I passed my practical in Dec. 2010 and took the NREMT computer exam shortly thereafter. I unfortunately didn't pass it, and due to time constraints with school I didn't have the time to devote to taking it.

 Now, however, school has slowed down a bit and I have more time to devote to reviewing for the NREMT-B. I would really like to take the exam again so I can hopefully get certified and begin volunteering and/or working. 

So once I feel prepared, should I just sign up for the exam and take it, or are there additional steps to take since so much time has elapsed? 

Thanks anyone who has the time to answer/fill in details.


----------



## MochaRaf (May 7, 2012)

You have until Dec. 2012 before you need to take either a refresher course if you are currently licensed through your state, or re-take the course if you never got certified at all.

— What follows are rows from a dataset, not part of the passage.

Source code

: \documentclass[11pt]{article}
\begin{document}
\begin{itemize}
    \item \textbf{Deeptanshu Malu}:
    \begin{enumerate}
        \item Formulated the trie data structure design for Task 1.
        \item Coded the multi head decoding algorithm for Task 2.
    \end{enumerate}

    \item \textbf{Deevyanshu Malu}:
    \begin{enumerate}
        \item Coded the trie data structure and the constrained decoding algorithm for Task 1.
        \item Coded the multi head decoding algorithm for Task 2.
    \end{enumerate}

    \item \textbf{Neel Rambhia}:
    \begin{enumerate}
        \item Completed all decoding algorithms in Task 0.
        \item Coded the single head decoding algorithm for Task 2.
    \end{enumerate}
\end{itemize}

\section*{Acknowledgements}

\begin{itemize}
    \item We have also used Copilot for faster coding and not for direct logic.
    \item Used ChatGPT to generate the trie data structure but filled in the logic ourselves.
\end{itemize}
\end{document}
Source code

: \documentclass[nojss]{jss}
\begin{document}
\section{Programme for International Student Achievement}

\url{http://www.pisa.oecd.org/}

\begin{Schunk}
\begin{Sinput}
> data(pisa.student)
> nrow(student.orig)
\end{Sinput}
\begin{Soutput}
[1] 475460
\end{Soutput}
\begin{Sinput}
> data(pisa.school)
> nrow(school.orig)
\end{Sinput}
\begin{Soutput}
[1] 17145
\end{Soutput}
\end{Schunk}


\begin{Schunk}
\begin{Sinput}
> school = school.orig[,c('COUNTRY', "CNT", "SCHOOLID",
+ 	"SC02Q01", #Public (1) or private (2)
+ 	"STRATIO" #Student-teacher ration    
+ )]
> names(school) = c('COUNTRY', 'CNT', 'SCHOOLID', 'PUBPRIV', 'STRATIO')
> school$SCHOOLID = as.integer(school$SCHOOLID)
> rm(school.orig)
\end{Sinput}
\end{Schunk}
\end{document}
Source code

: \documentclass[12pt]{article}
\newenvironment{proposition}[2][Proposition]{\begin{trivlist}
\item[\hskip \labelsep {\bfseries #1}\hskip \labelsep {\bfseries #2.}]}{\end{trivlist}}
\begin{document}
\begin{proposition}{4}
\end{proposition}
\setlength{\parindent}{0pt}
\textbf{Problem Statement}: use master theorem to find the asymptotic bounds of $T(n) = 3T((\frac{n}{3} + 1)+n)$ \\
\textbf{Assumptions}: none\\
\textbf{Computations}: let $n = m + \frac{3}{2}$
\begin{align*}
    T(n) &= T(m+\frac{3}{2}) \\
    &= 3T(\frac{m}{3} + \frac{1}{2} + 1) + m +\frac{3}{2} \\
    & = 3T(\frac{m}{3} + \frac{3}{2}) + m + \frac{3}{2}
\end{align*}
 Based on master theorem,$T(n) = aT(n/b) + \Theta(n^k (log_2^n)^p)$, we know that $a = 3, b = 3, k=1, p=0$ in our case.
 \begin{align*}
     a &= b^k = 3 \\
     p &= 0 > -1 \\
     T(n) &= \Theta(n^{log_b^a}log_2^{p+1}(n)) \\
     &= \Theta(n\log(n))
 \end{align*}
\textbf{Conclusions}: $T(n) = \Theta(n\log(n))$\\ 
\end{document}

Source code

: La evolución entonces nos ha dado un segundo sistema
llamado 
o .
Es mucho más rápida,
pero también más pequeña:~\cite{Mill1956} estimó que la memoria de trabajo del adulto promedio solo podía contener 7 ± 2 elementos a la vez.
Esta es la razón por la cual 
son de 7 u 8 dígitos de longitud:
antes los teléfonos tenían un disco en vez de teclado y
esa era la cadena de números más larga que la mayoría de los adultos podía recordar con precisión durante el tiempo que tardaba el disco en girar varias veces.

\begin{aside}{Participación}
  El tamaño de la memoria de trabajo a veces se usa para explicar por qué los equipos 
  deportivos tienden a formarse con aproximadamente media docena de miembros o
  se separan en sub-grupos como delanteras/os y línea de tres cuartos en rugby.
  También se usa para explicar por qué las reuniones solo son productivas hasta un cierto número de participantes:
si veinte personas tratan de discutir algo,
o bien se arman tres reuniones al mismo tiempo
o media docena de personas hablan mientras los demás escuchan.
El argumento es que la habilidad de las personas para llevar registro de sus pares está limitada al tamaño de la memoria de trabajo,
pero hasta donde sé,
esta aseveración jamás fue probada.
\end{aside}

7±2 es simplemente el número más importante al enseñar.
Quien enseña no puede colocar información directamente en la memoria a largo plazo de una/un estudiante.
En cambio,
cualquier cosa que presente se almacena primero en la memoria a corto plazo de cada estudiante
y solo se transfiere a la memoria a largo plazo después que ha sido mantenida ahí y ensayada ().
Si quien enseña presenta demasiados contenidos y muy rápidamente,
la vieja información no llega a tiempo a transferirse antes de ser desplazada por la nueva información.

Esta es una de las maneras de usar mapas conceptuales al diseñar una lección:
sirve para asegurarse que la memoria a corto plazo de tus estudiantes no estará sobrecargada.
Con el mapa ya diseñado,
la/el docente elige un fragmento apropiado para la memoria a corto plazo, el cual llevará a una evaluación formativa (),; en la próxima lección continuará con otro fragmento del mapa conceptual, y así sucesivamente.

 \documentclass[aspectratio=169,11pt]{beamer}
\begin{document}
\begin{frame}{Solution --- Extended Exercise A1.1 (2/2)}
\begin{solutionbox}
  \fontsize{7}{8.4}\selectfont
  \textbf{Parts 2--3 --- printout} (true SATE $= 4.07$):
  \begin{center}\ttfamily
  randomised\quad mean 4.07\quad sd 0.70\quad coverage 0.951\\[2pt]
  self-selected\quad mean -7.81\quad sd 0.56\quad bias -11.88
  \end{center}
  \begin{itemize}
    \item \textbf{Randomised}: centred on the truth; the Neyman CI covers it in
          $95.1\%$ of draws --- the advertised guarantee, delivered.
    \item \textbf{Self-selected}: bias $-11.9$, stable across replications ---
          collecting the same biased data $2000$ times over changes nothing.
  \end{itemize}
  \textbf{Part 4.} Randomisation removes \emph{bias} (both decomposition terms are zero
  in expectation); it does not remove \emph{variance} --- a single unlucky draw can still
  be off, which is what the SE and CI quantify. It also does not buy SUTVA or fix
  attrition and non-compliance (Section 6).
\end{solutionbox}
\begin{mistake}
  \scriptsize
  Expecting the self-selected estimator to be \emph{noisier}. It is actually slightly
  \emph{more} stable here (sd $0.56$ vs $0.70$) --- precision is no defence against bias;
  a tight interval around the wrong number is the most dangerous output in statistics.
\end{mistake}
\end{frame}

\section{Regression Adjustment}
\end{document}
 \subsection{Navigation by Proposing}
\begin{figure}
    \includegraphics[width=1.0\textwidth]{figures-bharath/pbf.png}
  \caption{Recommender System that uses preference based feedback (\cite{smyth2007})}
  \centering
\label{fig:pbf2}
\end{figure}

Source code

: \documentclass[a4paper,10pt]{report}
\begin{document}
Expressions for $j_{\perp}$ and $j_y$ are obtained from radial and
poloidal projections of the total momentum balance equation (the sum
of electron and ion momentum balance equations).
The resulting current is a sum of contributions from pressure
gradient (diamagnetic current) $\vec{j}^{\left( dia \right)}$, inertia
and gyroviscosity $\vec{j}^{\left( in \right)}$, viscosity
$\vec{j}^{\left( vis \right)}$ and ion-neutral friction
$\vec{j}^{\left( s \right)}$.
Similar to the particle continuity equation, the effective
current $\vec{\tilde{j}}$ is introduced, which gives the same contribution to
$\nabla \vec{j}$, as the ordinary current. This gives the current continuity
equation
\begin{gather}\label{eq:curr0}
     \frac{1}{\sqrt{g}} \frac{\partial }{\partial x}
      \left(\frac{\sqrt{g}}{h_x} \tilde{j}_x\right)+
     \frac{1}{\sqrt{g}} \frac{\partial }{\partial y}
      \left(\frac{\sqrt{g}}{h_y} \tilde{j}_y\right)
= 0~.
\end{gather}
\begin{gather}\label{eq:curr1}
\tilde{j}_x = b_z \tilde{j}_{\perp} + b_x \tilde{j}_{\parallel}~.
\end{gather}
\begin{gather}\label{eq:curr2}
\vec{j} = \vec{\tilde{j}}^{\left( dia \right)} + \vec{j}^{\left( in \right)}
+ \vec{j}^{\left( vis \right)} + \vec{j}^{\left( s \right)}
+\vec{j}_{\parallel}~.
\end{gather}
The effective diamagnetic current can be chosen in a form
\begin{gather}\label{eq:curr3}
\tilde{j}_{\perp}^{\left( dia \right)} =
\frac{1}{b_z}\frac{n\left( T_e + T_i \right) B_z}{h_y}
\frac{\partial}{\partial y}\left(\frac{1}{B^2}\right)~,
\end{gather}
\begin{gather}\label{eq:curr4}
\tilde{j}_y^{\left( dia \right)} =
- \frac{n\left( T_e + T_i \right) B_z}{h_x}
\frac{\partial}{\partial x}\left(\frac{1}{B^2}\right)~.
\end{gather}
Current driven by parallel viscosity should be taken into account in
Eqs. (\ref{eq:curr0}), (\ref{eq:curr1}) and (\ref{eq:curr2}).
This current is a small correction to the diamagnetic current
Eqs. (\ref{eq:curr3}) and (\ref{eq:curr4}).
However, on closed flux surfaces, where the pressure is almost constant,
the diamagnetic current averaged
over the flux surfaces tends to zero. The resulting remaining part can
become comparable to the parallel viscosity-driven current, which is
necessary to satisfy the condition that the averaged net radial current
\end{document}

Check out the link below for more info:

http://www.nremt.org/nremt/about/reg_basic_history.asp


----------



## mtskier (May 7, 2012)

Thanks for the link. So it would seem that I can still take it. Excellent! Once I pass and am licensed, do I then have 1 year from the time of licensure to start volunteering/using  my certification professionally, or is it 2 years from when my class finished? Thanks!


----------



## jtierney78 (May 7, 2012)

I believe it's two years from the date passed.


----------



## mtskier (Jun 22, 2012)

Thanks for the info. When I go to the link posted by MochaRaf though, I find some conflicting info. In the initial part, the information states that you must have passed the course in the last two years, but further down the page (in the "Certification Process" portion) it says this: "Passed portions of the exam (both cognitive and psychomotor) remain valid for a twelve (12) month period"
To me, that indicates I might be screwed since I passed the psychomotor exam right after the course ended in Dec. 2010. 
I'm planning on giving the NREMT a call on Monday, but for now, does anyone have some insight for me? Thanks!


----------



## Handsome Robb (Jun 22, 2012)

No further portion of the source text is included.